# Using Function Notation II

Alignments to Content Standards: F-IF.A.2

Given a function $f$, is the statement $$f(x+h)=f(x)+f(h)$$ true for any two numbers $x$ and $h$? If so, prove it. If not, find a function for which the statement is true and a function for which the statement is false.

## IM Commentary

The purpose of the task is to explicitly identify a common error made by many students, when they make use of the "identity" $f(x + h) = f(x) + f(h).$ A function $f$ cannot in general be distributed over a sum of inputs. This is an easy mistake to make because $$f(x+h) = f(x) + f(h)$$ is a true statement if $f,x,h$ are real numbers and the operations implied by the parentheses are multiplication. The task has students find a single explicit example for which the identity is false, but it is worth emphasizing that in fact the identity fails for the vast majority of functions.
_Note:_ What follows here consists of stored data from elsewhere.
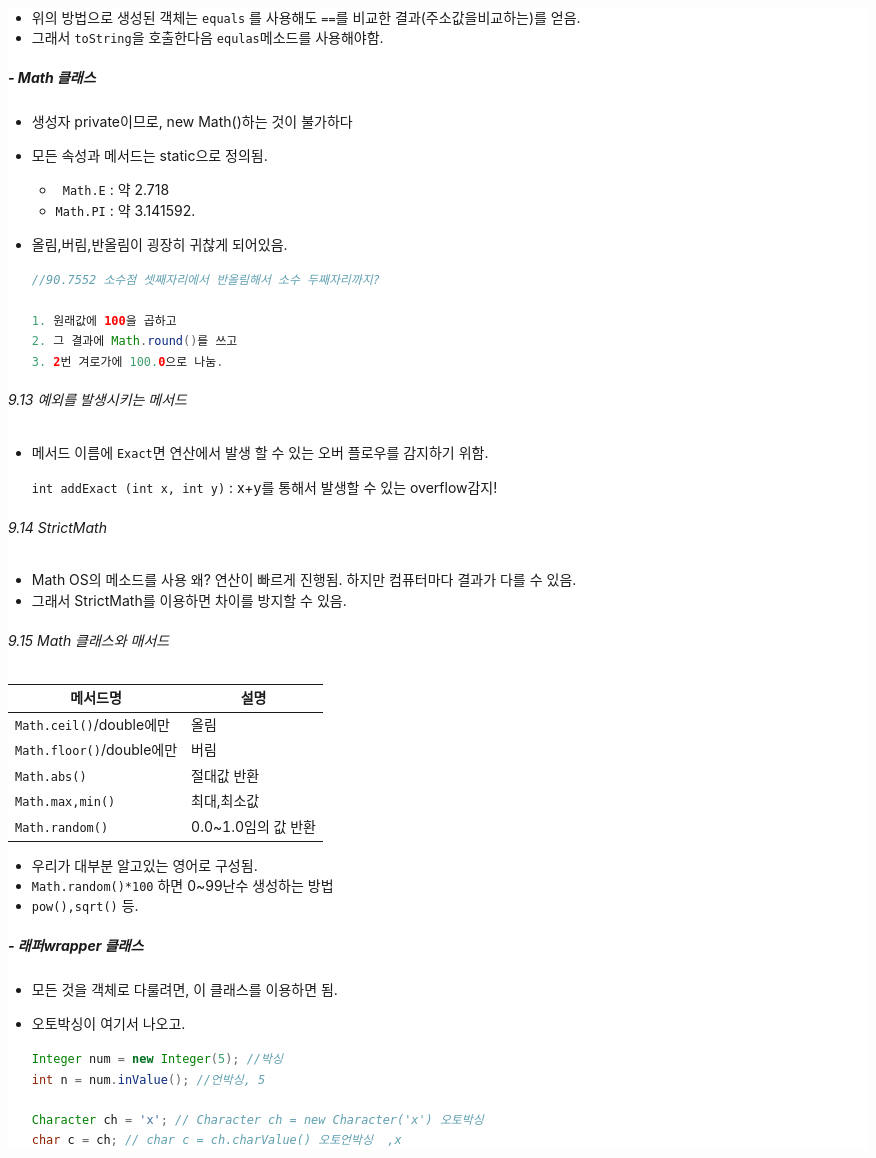 - 위의 방법으로 생성된 객체는 ```equals``` 를 사용해도 ```==```를 비교한 결과(주소값을비교하는)를 얻음.
- 그래서 ```toString```을 호출한다음 ```equlas```메소드를 사용해야함.



##### - Math 클래스

- 생성자 private이므로, new Math()하는 것이 불가하다

- 모든 속성과 메서드는 static으로 정의됨.

  - ``` Math.E``` : 약 2.718
  - ```Math.PI``` : 약 3.141592.

- 올림,버림,반올림이 굉장히 귀찮게 되어있음.

  ```java
  //90.7552 소수점 셋째자리에서 반올림해서 소수 두째자리까지?
  
  1. 원래값에 100을 곱하고
  2. 그 결과에 Math.round()를 쓰고
  3. 2번 겨로가에 100.0으로 나눔.
  ```


###### 9.13 예외를 발생시키는 메서드

- 메서드 이름에 ```Exact```면 연산에서 발생 할 수 있는 오버 플로우를 감지하기 위함.

  ```int addExact (int x, int y)``` : x+y를 통해서 발생할 수 있는 overflow감지!

###### 9.14 StrictMath

- Math OS의 메소드를 사용 왜? 연산이 빠르게 진행됨. 하지만 컴퓨터마다 결과가 다를 수 있음.
- 그래서 StrictMath를 이용하면 차이를 방지할 수 있음.



###### 9.15 Math 클래스와 매서드

| 메서드명                      | 설명                |
| ----------------------------- | ------------------- |
| ```Math.ceil()```/double에만  | 올림                |
| ```Math.floor()```/double에만 | 버림                |
| ```Math.abs()```              | 절대값 반환         |
| ```Math.max,min()```          | 최대,최소값         |
| ```Math.random()```           | 0.0~1.0임의 값 반환 |

- 우리가 대부분 알고있는 영어로 구성됨.
- ```Math.random()*100``` 하면 0~99난수 생성하는 방법
- ```pow(),sqrt()``` 등.



##### - 래퍼wrapper 클래스

- 모든 것을 객체로 다룰려면, 이 클래스를 이용하면 됨.

- 오토박싱이 여기서 나오고.

  ```java
  Integer num = new Integer(5); //박싱
  int n = num.inValue(); //언박싱, 5
  
  Character ch = 'x'; // Character ch = new Character('x') 오토박싱
  char c = ch; // char c = ch.charValue() 오토언박싱  ,x
  ```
Among continuous functions, the only functions satisfying the identity for all $x$ and $h$ are the functions $f(x)=ax$ for a constant $a$.

## Solution

The statement is not true for all functions.

A function for which it holds is the function $f$ given by $f(a) = 5a$. If $f(a) = 5a$, then $$f(x+h) = 5(x+h) = 5 \cdot x + 5 \cdot h = f(x) + f(h).$$
A function for which the statement does not hold is the function $f$ given by $f(a) = a^2$. If $f(a) = a^2$, then $$f(x+h) = (x+h)^2=x^2 + 2xh + h^2.$$ This differs from $$f(x)+f(h)=x^2 + h^2$$ by $2xh$. This middle term is not zero unless $x$ or $h$ is zero.